Был уже десятый час вечера, когда Олсуфьева и Волков вышли из боковой калитки дома и отправились пешком по набережной Фонтанной речки.
— Куда мы идем?
— К одному офицерику-конногвардейцу, Хитрово по фамилии. У него — нечто вроде сборной квартиры. Очень удобный дом. Сад в целый квартал и много разных дворовых построек. В главном-то доме живут родители, а он сам занимает павильон в саду. Туда особая калитка из переулка имеется. Там всегда много народу.
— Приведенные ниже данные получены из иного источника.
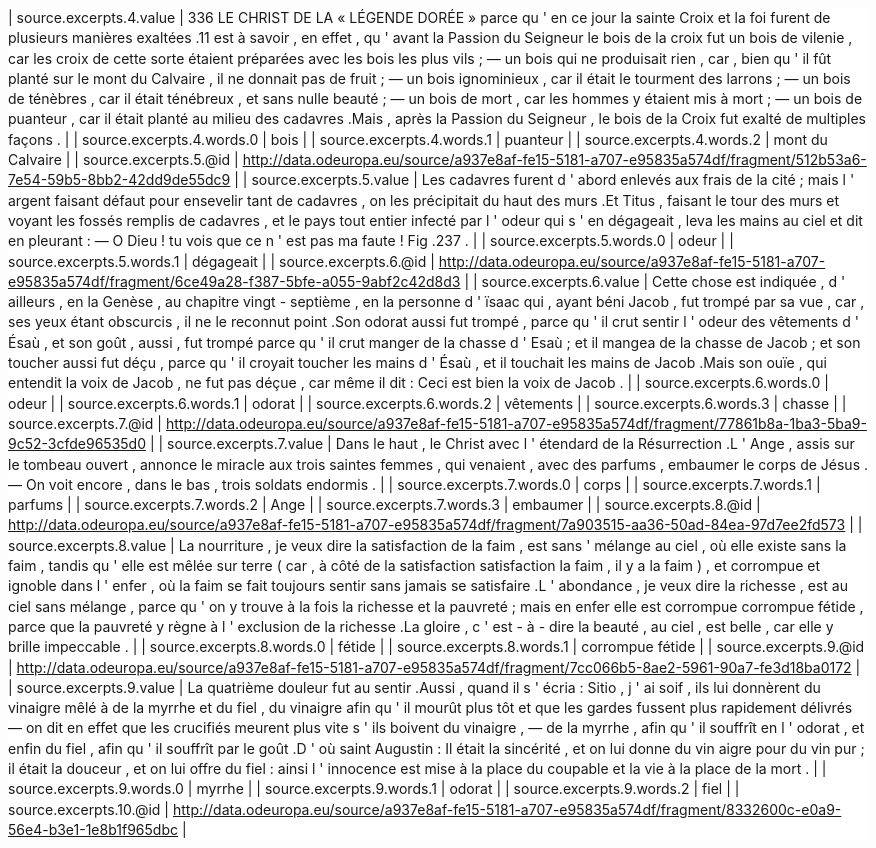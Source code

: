 | source.excerpts.4.value | 336 LE CHRIST DE LA « LÉGENDE DORÉE » parce qu ' en ce jour la sainte Croix et la foi furent de plusieurs manières exaltées .11 est à savoir , en effet , qu ' avant la Passion du Seigneur le bois de la croix fut un bois de vilenie , car les croix de cette sorte étaient préparées avec les bois les plus vils ; — un bois qui ne produisait rien , car , bien qu ' il fût planté sur le mont du Calvaire , il ne donnait pas de fruit ; — un bois ignominieux , car il était le tourment des larrons ; — un bois de ténèbres , car il était ténébreux , et sans nulle beauté ; — un bois de mort , car les hommes y étaient mis à mort ; — un bois de puanteur , car il était planté au milieu des cadavres .Mais , après la Passion du Seigneur , le bois de la Croix fut exalté de multiples façons . |
| source.excerpts.4.words.0 | bois |
| source.excerpts.4.words.1 | puanteur |
| source.excerpts.4.words.2 | mont du Calvaire |
| source.excerpts.5.@id | http://data.odeuropa.eu/source/a937e8af-fe15-5181-a707-e95835a574df/fragment/512b53a6-7e54-59b5-8bb2-42dd9de55dc9 |
| source.excerpts.5.value | Les cadavres furent d ' abord enlevés aux frais de la cité ; mais l ' argent faisant défaut pour ensevelir tant de cadavres , on les précipitait du haut des murs .Et Titus , faisant le tour des murs et voyant les fossés remplis de cadavres , et le pays tout entier infecté par l ' odeur qui s ' en dégageait , leva les mains au ciel et dit en pleurant : — O Dieu ! tu vois que ce n ' est pas ma faute ! Fig .237 . |
| source.excerpts.5.words.0 | odeur |
| source.excerpts.5.words.1 | dégageait |
| source.excerpts.6.@id | http://data.odeuropa.eu/source/a937e8af-fe15-5181-a707-e95835a574df/fragment/6ce49a28-f387-5bfe-a055-9abf2c42d8d3 |
| source.excerpts.6.value | Cette chose est indiquée , d ' ailleurs , en la Genèse , au chapitre vingt - septième , en la personne d ' ïsaac qui , ayant béni Jacob , fut trompé par sa vue , car , ses yeux étant obscurcis , il ne le reconnut point .Son odorat aussi fut trompé , parce qu ' il crut sentir l ' odeur des vêtements d ' Ésaù , et son goût , aussi , fut trompé parce qu ' il crut manger de la chasse d ' Esaù ; et il mangea de la chasse de Jacob ; et son toucher aussi fut déçu , parce qu ' il croyait toucher les mains d ' Ésaù , et il touchait les mains de Jacob .Mais son ouïe , qui entendit la voix de Jacob , ne fut pas déçue , car même il dit : Ceci est bien la voix de Jacob . |
| source.excerpts.6.words.0 | odeur |
| source.excerpts.6.words.1 | odorat |
| source.excerpts.6.words.2 | vêtements |
| source.excerpts.6.words.3 | chasse |
| source.excerpts.7.@id | http://data.odeuropa.eu/source/a937e8af-fe15-5181-a707-e95835a574df/fragment/77861b8a-1ba3-5ba9-9c52-3cfde96535d0 |
| source.excerpts.7.value | Dans le haut , le Christ avec l ' étendard de la Résurrection .L ' Ange , assis sur le tombeau ouvert , annonce le miracle aux trois saintes femmes , qui venaient , avec des parfums , embaumer le corps de Jésus .— On voit encore , dans le bas , trois soldats endormis . |
| source.excerpts.7.words.0 | corps |
| source.excerpts.7.words.1 | parfums |
| source.excerpts.7.words.2 | Ange |
| source.excerpts.7.words.3 | embaumer |
| source.excerpts.8.@id | http://data.odeuropa.eu/source/a937e8af-fe15-5181-a707-e95835a574df/fragment/7a903515-aa36-50ad-84ea-97d7ee2fd573 |
| source.excerpts.8.value | La nourriture , je veux dire la satisfaction de la faim , est sans ' mélange au ciel , où elle existe sans la faim , tandis qu ' elle est mêlée sur terre ( car , à côté de la satisfaction satisfaction la faim , il y a la faim ) , et corrompue et ignoble dans l ' enfer , où la faim se fait toujours sentir sans jamais se satisfaire .L ' abondance , je veux dire la richesse , est au ciel sans mélange , parce qu ' on y trouve à la fois la richesse et la pauvreté ; mais en enfer elle est corrompue corrompue fétide , parce que la pauvreté y règne à l ' exclusion de la richesse .La gloire , c ' est - à - dire la beauté , au ciel , est belle , car elle y brille impeccable . |
| source.excerpts.8.words.0 | fétide |
| source.excerpts.8.words.1 | corrompue fétide |
| source.excerpts.9.@id | http://data.odeuropa.eu/source/a937e8af-fe15-5181-a707-e95835a574df/fragment/7cc066b5-8ae2-5961-90a7-fe3d18ba0172 |
| source.excerpts.9.value | La quatrième douleur fut au sentir .Aussi , quand il s ' écria : Sitio , j ' ai soif , ils lui donnèrent du vinaigre mêlé à de la myrrhe et du fiel , du vinaigre afin qu ' il mourût plus tôt et que les gardes fussent plus rapidement délivrés — on dit en effet que les crucifiés meurent plus vite s ' ils boivent du vinaigre , — de la myrrhe , afin qu ' il souffrît en l ' odorat , et enfin du fiel , afin qu ' il souffrît par le goût .D ' où saint Augustin : Il était la sincérité , et on lui donne du vin aigre pour du vin pur ; il était la douceur , et on lui offre du fiel : ainsi l ' innocence est mise à la place du coupable et la vie à la place de la mort . |
| source.excerpts.9.words.0 | myrrhe |
| source.excerpts.9.words.1 | odorat |
| source.excerpts.9.words.2 | fiel |
| source.excerpts.10.@id | http://data.odeuropa.eu/source/a937e8af-fe15-5181-a707-e95835a574df/fragment/8332600c-e0a9-56e4-b3e1-1e8b1f965dbc |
Возможно, что и знакомых встретишь.
Они шли вдоль какого-то бесконечного забора, высокого и утыканного сверху гвоздями.
— Здесь, — сказала Елена Павловна, остановившись у незаметной калитки и нащупывая рукой узел веревки.
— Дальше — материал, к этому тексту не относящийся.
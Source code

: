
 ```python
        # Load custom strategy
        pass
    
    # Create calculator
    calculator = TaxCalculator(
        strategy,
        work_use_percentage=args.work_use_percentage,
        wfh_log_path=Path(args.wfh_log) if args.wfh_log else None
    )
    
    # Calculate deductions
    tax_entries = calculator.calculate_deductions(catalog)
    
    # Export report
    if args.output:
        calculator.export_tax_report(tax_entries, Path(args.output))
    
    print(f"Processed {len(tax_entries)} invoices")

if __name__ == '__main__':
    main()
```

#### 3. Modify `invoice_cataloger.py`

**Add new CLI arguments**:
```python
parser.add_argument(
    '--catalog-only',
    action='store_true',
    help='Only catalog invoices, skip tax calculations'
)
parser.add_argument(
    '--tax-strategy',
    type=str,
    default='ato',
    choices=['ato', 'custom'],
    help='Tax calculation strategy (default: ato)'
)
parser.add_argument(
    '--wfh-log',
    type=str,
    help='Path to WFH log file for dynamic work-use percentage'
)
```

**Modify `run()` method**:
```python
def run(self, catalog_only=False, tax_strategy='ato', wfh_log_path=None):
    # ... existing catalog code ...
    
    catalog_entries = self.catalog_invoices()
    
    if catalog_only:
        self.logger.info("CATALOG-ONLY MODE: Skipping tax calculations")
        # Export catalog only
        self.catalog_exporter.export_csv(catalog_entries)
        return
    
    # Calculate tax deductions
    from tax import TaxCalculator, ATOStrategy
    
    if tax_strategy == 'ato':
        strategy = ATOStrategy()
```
Калитку отворил какой-то старик в одной рубахе. Около, примкнув к забору, торчала небольшая караулка.
Олсуфьева провела Федора по заснеженной тропинке через сад, между какими-то беседками и гротами. Остановилась у павильона побольше, с бельведером наверху. Заглянула в окна. Свету нигде не было видно. Прошла по скрипевшей от снега галерейке, постучалась.
— Кого угодно? — раздалось из-за двери.
— А картежников-то разве нет ноне? — спросила Олсуфьева.
— Как не быть? — отозвались из-за двери. — Это вы, Елена Павловна.
— Я. И еще любитель один.
— Что ж, милости просим.
Дверь открыл молодой офицер в расстегнутом мундире.
— Входите. Покорнейше прошу.
В довольно просторной комнате, где-то в середине павильона, при двух зажженных свечах сидело человек десять офицеров различных полков. На двух столах были разбросаны карты и стояло несколько пустых бутылок.
— Здравствуйте, картежники, — весело сказала Олсуфьева с порога.
— А, Елена Павловна! — раздались голоса. — Кто с вами?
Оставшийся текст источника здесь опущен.